Should the Equality and Human Rights Commission sue employers?

Few would deny that, despite major reforms, more needs to be done to help tackle workplace discrimination.

Trevor Phillips, in his first major speech as chair of the new Equality and Human Rights Commission (EHRC), has called for the government to introduce the use of “representative actions”. This would involve legal action by a body such as the EHRC or a trade union on behalf of a group of individuals with identical claims.

But would further increasing the threat of litigation to big employers by this means – and, let’s face it, it would be the big employers and public spats that these actions would focus on – improve and speed up the access to justice?

Going further

Representative actions already exist, in a limited form, in the employment sphere. Trade unions or employee representatives can bring claims where there has been a breach of the collective consultation rules in a redundancy or on a transfer of an undertaking. These claims involve unions or employee representatives who have already been given statutory rights that are alleged to have been breached. The EHRC proposal goes further. It wants to step into the shoes of employees to collectively enforce individual rights.

When the Law Commission looked into representative actions, it decided they should only be introduced if there was a clear need.

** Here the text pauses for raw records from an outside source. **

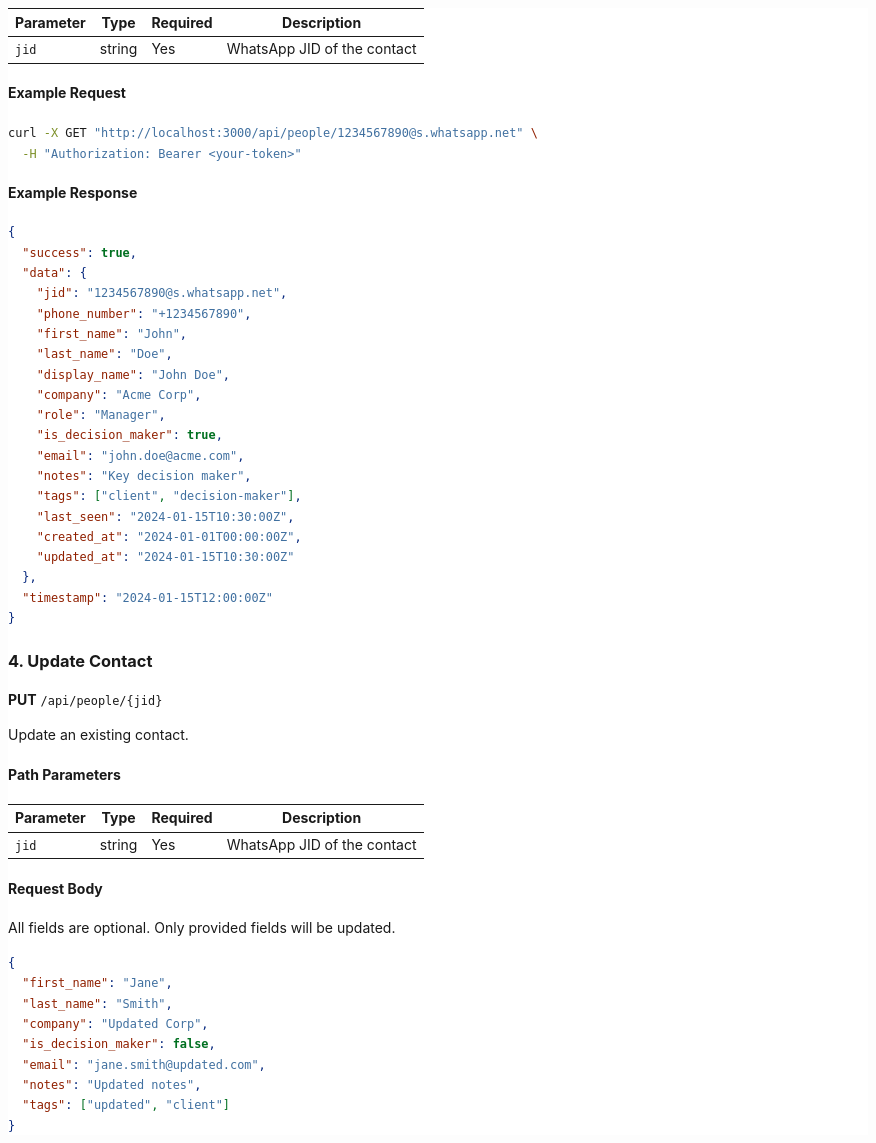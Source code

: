 | Parameter | Type | Required | Description |
|-----------|------|----------|-------------|
| `jid` | string | Yes | WhatsApp JID of the contact |

#### Example Request

```bash
curl -X GET "http://localhost:3000/api/people/1234567890@s.whatsapp.net" \
  -H "Authorization: Bearer <your-token>"
```

#### Example Response

```json
{
  "success": true,
  "data": {
    "jid": "1234567890@s.whatsapp.net",
    "phone_number": "+1234567890",
    "first_name": "John",
    "last_name": "Doe",
    "display_name": "John Doe",
    "company": "Acme Corp",
    "role": "Manager",
    "is_decision_maker": true,
    "email": "john.doe@acme.com",
    "notes": "Key decision maker",
    "tags": ["client", "decision-maker"],
    "last_seen": "2024-01-15T10:30:00Z",
    "created_at": "2024-01-01T00:00:00Z",
    "updated_at": "2024-01-15T10:30:00Z"
  },
  "timestamp": "2024-01-15T12:00:00Z"
}
```

### 4. Update Contact

**PUT** `/api/people/{jid}`

Update an existing contact.

#### Path Parameters

| Parameter | Type | Required | Description |
|-----------|------|----------|-------------|
| `jid` | string | Yes | WhatsApp JID of the contact |

#### Request Body

All fields are optional. Only provided fields will be updated.

```json
{
  "first_name": "Jane",
  "last_name": "Smith",
  "company": "Updated Corp",
  "is_decision_maker": false,
  "email": "jane.smith@updated.com",
  "notes": "Updated notes",
  "tags": ["updated", "client"]
}
```
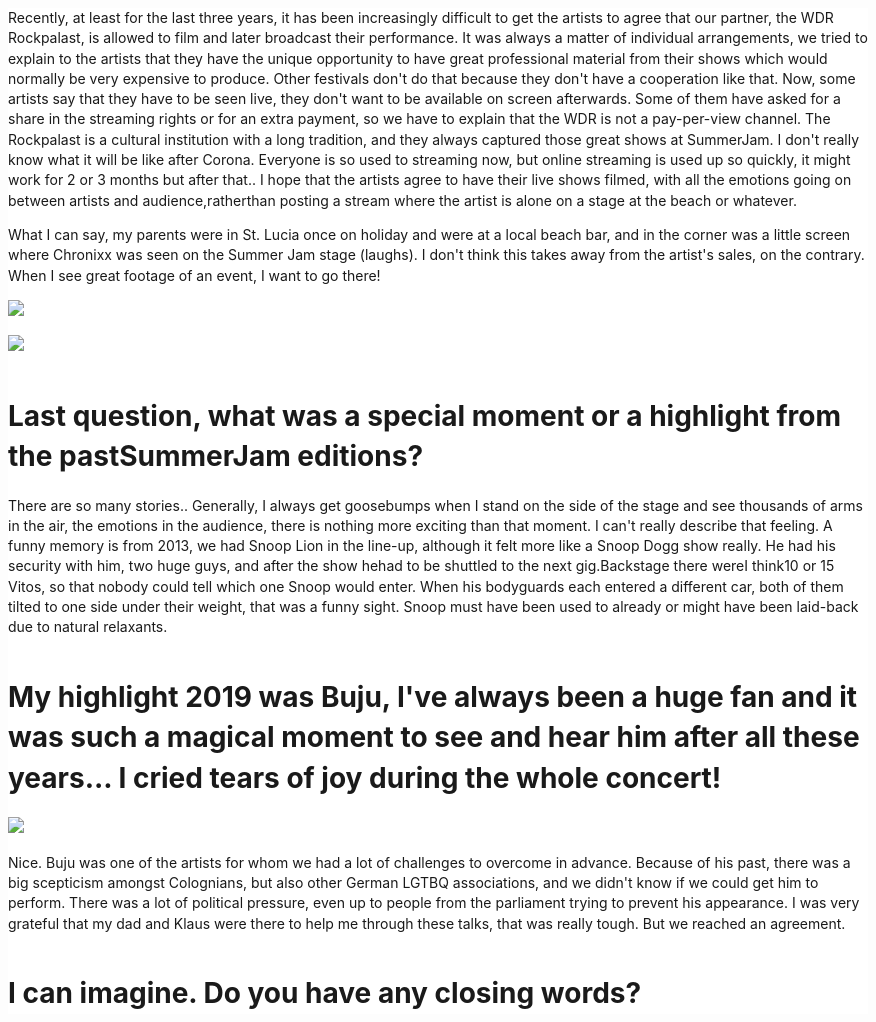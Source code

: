 Recently, at least for the last three years, it has been increasingly difficult to get the artists to agree that our partner, the WDR Rockpalast, is allowed to film and later broadcast their performance. It was always a matter of individual arrangements, we tried to explain to the artists that they have the unique opportunity to have great professional material from their shows which would normally be very expensive to produce. Other festivals don't do that because they don't have a cooperation like that. Now, some artists say that they have to be seen live, they don't want to be available on screen afterwards. Some of them have asked for a share in the streaming rights or for an extra payment, so we have to explain that the WDR is not a pay-per-view channel. The Rockpalast is a cultural institution with a long tradition, and they always captured those great shows at SummerJam. I don't really know what it will be like after Corona. Everyone is so used to streaming now, but online streaming is used up so quickly, it might work for 2 or 3 months but after that.. I hope that the artists agree to have their live shows filmed, with all the emotions going on between artists and audience,ratherthan posting a stream where the artist is alone on a stage at the beach or whatever.  

What I can say, my parents were in St. Lucia once on holiday and were at a local beach bar, and in the corner was a little screen where Chronixx was seen on the Summer Jam stage (laughs). I don't think this takes away from the artist's sales, on the contrary. When I see great footage of an event, I want to go there!  

![](images/f92a7075f572a4206d2102be9df1477f689831674a33a89f5931ccf07c4d67e8.jpg)  

![](images/0985c9b7b0b5d31fb522f5c8c3abb79c0b55e305885c47dc48a9d2fc64fe9365.jpg)  

# Last question, what was a special moment or a highlight from the pastSummerJam editions?  

There are so many stories.. Generally, I always get goosebumps when I stand on the side of the stage and see thousands of arms in the air, the emotions in the audience, there is nothing more exciting than that moment. I can't really describe that feeling. A funny memory is from 2013, we had Snoop Lion in the line-up, although it felt more like a Snoop Dogg show really. He had his security with him, two huge guys, and after the show hehad to be shuttled to the next gig.Backstage there wereI think10 or 15 Vitos, so that nobody could tell which one Snoop would enter. When his bodyguards each entered a different car, both of them tilted to one side under their weight, that was a funny sight. Snoop must have been used to already or might have been laid-back due to natural relaxants.  

# My highlight 2019 was Buju, I've always been a huge fan and it was such a magical moment to see and hear him after all these years... I cried tears of joy during the whole concert!  

![](images/d328ed9a23b862e6519cd3cd2b35a4222007b04790ae5546fc201a40894e974f.jpg)  

Nice. Buju was one of the artists for whom we had a lot of challenges to overcome in advance. Because of his past, there was a big scepticism amongst Colognians, but also other German LGTBQ associations, and we didn't know if we could get him to perform. There was a lot of political pressure, even up to people from the parliament trying to prevent his appearance. I was very grateful that my dad and Klaus were there to help me through these talks, that was really tough. But we reached an agreement.  

# I can imagine. Do you have any closing words?  
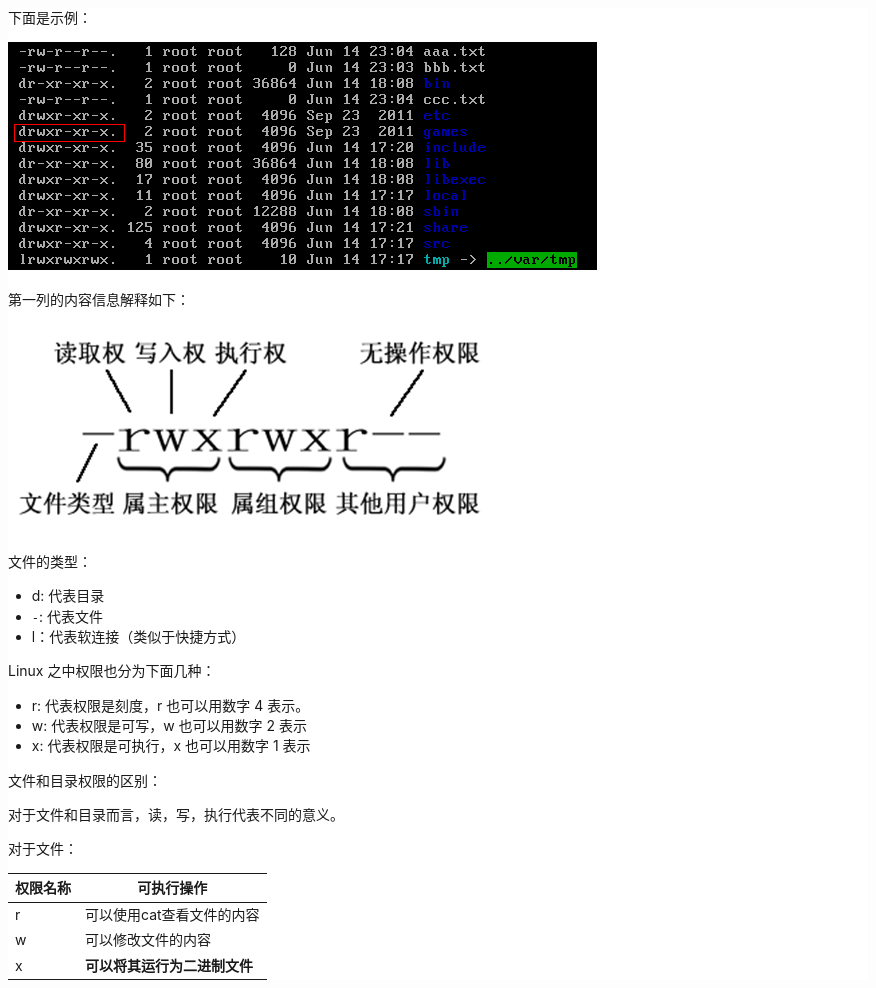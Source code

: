 下面是示例：

![img](/img/68747470733a2f2f757365722d676f6c642d63646e2e786974752e696f2f323031382f372f352f313634363935356265373831646161613f773d35383926683d32323826663d706e6726733d3136333630.jpg)

第一列的内容信息解释如下：

![img](/img/68747470733a2f2f757365722d676f6c642d63646e2e786974752e696f2f323031382f372f352f313634363935363562363935313739313f773d34383926683d32303926663d706e6726733d3339373931.jpg)

文件的类型：

- d: 代表目录
- `-`: 代表文件
- l：代表软连接（类似于快捷方式）

Linux 之中权限也分为下面几种：

- r: 代表权限是刻度，r 也可以用数字 4 表示。
- w:  代表权限是可写，w 也可以用数字 2 表示
- x: 代表权限是可执行，x 也可以用数字 1  表示

文件和目录权限的区别：

对于文件和目录而言，读，写，执行代表不同的意义。

对于文件：

| 权限名称 | 可执行操作                   |
| -------- | ---------------------------- |
| r        | 可以使用cat查看文件的内容    |
| w        | 可以修改文件的内容           |
| x        | **可以将其运行为二进制文件** |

The EHRC has focused on the subject of equal pay to make its point. It highlights the 44,000-plus claims lodged with the tribunal system, an increase of about 150% on last year. Phillips stated: “Taking an action on behalf of an entire group of such claimants, we – and bodies such as trade unions – will be able to tackle the discrimination inherent in pay systems, and help to reduce the burden of the employment tribunal. Representative actions would provide quicker and more effective access to justice.”

But do the facts support such a radical change?

The facts

The significant growth in equal pay claims does not suggest that employees have been hindered in pursuing such actions. This has been achieved through a variety of means, including strong trade union representation, and an increase in the use of no-win no-fee lawyers.

The proposed procedures may be relevant where there is a group of employees with identical complaints. But the local authority equal pay claims have shown that not all employees want to be represented by the same body, even where there appears to be a common interest.

There have been well-publicised disputes between unions and some of their members. Many employees have been prepared to settle claims based on union advice, while others have wanted to hold out for a better deal. Some who were offered a ‘poor deal’ on union advice ultimately failed in discrimination claims against the GMB. Since then, some have brought negligence claims against the same union.

It’s more likely that representative actions would be limited to dealing with specific legal test case issues.

However, the current procedures allow multiple claims to be conjoined with test cases then being pursued. Procedures have been simplified to save time and cost.

Some of the ‘delays’ in resolving these cases have been due to the need to obtain decisions on key legal issues. This would not be helped by introducing a new style of action.

Key to success

An injection of new, fresh ideas to help stimulate debate and shape reforms in the equality arena is key to successful change. If representative actions in discrimination are to work, they will have to pass the following acid tests. They need to:

  • improve employee protection

  • be introduced only where there is a clear need

  • provide improved access to justice with cheaper and quicker remedies

  • assist the cultural shift to embed equality as a foundation stone of our society

  • have safeguards in-built to ensure they are only used when appropriate.

Whether this can be achieved, however, is now open to debate.